● **Data records**:

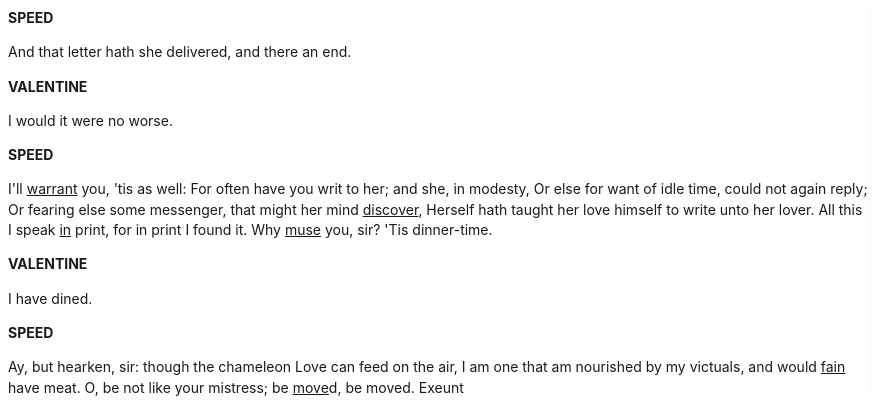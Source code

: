 
**SPEED**

And that letter hath she delivered, and there an
end.


**VALENTINE**

I would it were no worse.


**SPEED**

I'll [warrant][46] you, 'tis as well:
For often have you writ to her; and she, in modesty,
Or else for want of idle time, could not again reply;
Or fearing else some messenger, that might her mind [discover][47],
Herself hath taught her love himself to write unto her lover.
All this I speak [in][48] print, for in print I found it. Why
[muse][49] you, sir? 'Tis dinner-time.

[46]: {{page.q}}=7550  "warrant (v.) 1: assure, promise, guarantee, confirm"
[47]: {{page.q}}=8538  "discover (v.) 1: reveal, show, make known"
[48]: {{page.q}}=12129  "print, in: in a precise way, by the letter, very carefully"
[49]: {{page.q}}=10970  "muse (v.) 3: wonder, speculate, ponder"

**VALENTINE**

I have dined.


**SPEED**

Ay, but hearken, sir: though the chameleon Love
can feed on the air, I am one that am nourished by my
victuals, and would [fain][50] have meat. O, be not like your
mistress; be [move][51]d, be moved.
Exeunt

[50]: {{page.q}}=19773  "fain (adv.): gladly, willingly"
[51]: {{page.q}}=10534  "move (v.) 1: arouse, affect, stir [by emotion]"


[1]: {{page.q}}=14077  "still (adv.) 1: constantly, always, continually"
[2]: {{page.q}}=4299  "chide (v.), past form chid 1: scold, rebuke, reprove"
[3]: {{page.q}}=8013  "wreathe (v.): fold, intertwine"
[4]: {{page.q}}=10566  "malcontent (n.): discontented individual, trouble-maker"
[5]: {{page.q}}=17196  "relish (v.) 5: sing, warble, croon"
[6]: {{page.q}}=7615  "wench (n.): girl, lass"
[7]: {{page.q}}=9495  "diet (n.) 3: therapeutic nutrition, curative regime"
[8]: {{page.q}}=7558  "watch (v.) 1: stay awake, keep vigil"
[9]: {{page.q}}=13198  "puling (n./adj.) 2: whimperingly, whiningly, complainingly"
[10]: {{page.q}}=7592  "wont (v.): be accustomed, used [to], be in the habit of"
[11]: {{page.q}}=12248  "presently (adv.) 1: immediately, instantly, at once"
[12]: {{page.q}}=10982  "metamorphose (v.): transform, alter one's disposition, change one's shape"
[13]: {{page.q}}=6815  "urinal (n.): medical vessel for holding urine"
[14]: {{page.q}}=15277  "hard-favoured (adj.): ugly, unattractive, unsightly, hideous"
[15]: {{page.q}}=7824  "well-favoured (adj.): good-looking, attractive in appearance"
[16]: {{page.q}}=19799  "favour (n.) 3: charm, attractiveness, gracefulness"
[17]: {{page.q}}=2903  "count (n.) 1: account, reckoning"
[18]: {{page.q}}=3503  "count of (v.): take account of, esteem, appreciate"
[19]: {{page.q}}=754  "account (v.) 2: take account of, esteem, appreciate"
[20]: {{page.q}}=19549  "light (n.) 1: ability to see clearly, power of vision"
[21]: {{page.q}}=7592  "wont (v.): be accustomed, used [to], be in the habit of"
[22]: {{page.q}}=4299  "chide (v.), past form chid 1: scold, rebuke, reprove"
[23]: {{page.q}}=6669  "ungartered (v.): untied, not wearing a garter [a sign of a lovesick man]"
[24]: {{page.q}}=13188  "passing (adj.) 1: unsurpassed, extreme, pre-eminent"
[25]: {{page.q}}=1442  "belike (adv.): probably, presumably, perhaps, so it seems"
[26]: {{page.q}}=15587  "swinge (v.): beat, thrash, flog"
[27]: {{page.q}}=4299  "chide (v.), past form chid 1: scold, rebuke, reprove"
[28]: {{page.q}}=557  "affected (adj.) 2: devoted, totally in love [with]"
[29]: {{page.q}}=15588  "set (adj.) 4: seated, sitting down"
[30]: {{page.q}}=19511  "lamely (adv.): imperfectly, defectively; also, haltingly, in a lame manner"
[31]: {{page.q}}=10852  "motion (n.) 11: puppet-show"
[32]: {{page.q}}=3359  "clerkly (adv.): scholarly, cleverly, adroitly"
[33]: {{page.q}}=17496  "gentle (adj.) 2: courteous, friendly, kind"
[34]: {{page.q}}=2667  "come off (v.) 4: turn out, result"
[35]: {{page.q}}=18252  "hardly (adv.) 1: with great difficulty, only with difficulty"
[36]: {{page.q}}=12175  "perchance (adv.) 1: perhaps, maybe"
[37]: {{page.q}}=14127  "stead (v.): help, assist, benefit"
[38]: {{page.q}}=13199  "period (n.) 3: rhetorical pause, sentence ending, termination"
[39]: {{page.q}}=200  "again (adv.) 1: in return, back [in response]"
[40]: {{page.q}}=13727  "quaintly (adv.) 1: subtly, skilfully, ingeniously"
[41]: {{page.q}}=10890  "morrow (n.): morning"
[42]: {{page.q}}=16533  "sue (v.) 2: pay court, act as a suitor"
[43]: {{page.q}}=16993  "reason (v.) 3: raise, bring up, discuss"
[44]: {{page.q}}=19824  "figure (n.) 2: figure of speech, device, piece of rhetoric"
[45]: {{page.q}}=9753  "earnest (n.): pledge, instalment, deposit, payment in advance"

● **Required action**:
For this task, write out exactly the lines of the entries above, starting at the line with "And that letter" and ending at the line with "Ay, but hearken, sir: though", both included, and no others.

● **Solved exercise**:
And that letter hath she delivered, and there an
end.


**VALENTINE**

I would it were no worse.


**SPEED**

I'll [warrant][46] you, 'tis as well:
For often have you writ to her; and she, in modesty,
Or else for want of idle time, could not again reply;
Or fearing else some messenger, that might her mind [discover][47],
Herself hath taught her love himself to write unto her lover.
All this I speak [in][48] print, for in print I found it. Why
[muse][49] you, sir? 'Tis dinner-time.

[46]: {{page.q}}=7550  "warrant (v.) 1: assure, promise, guarantee, confirm"
[47]: {{page.q}}=8538  "discover (v.) 1: reveal, show, make known"
[48]: {{page.q}}=12129  "print, in: in a precise way, by the letter, very carefully"
[49]: {{page.q}}=10970  "muse (v.) 3: wonder, speculate, ponder"

**VALENTINE**

I have dined.


**SPEED**

Ay, but hearken, sir: though the chameleon Love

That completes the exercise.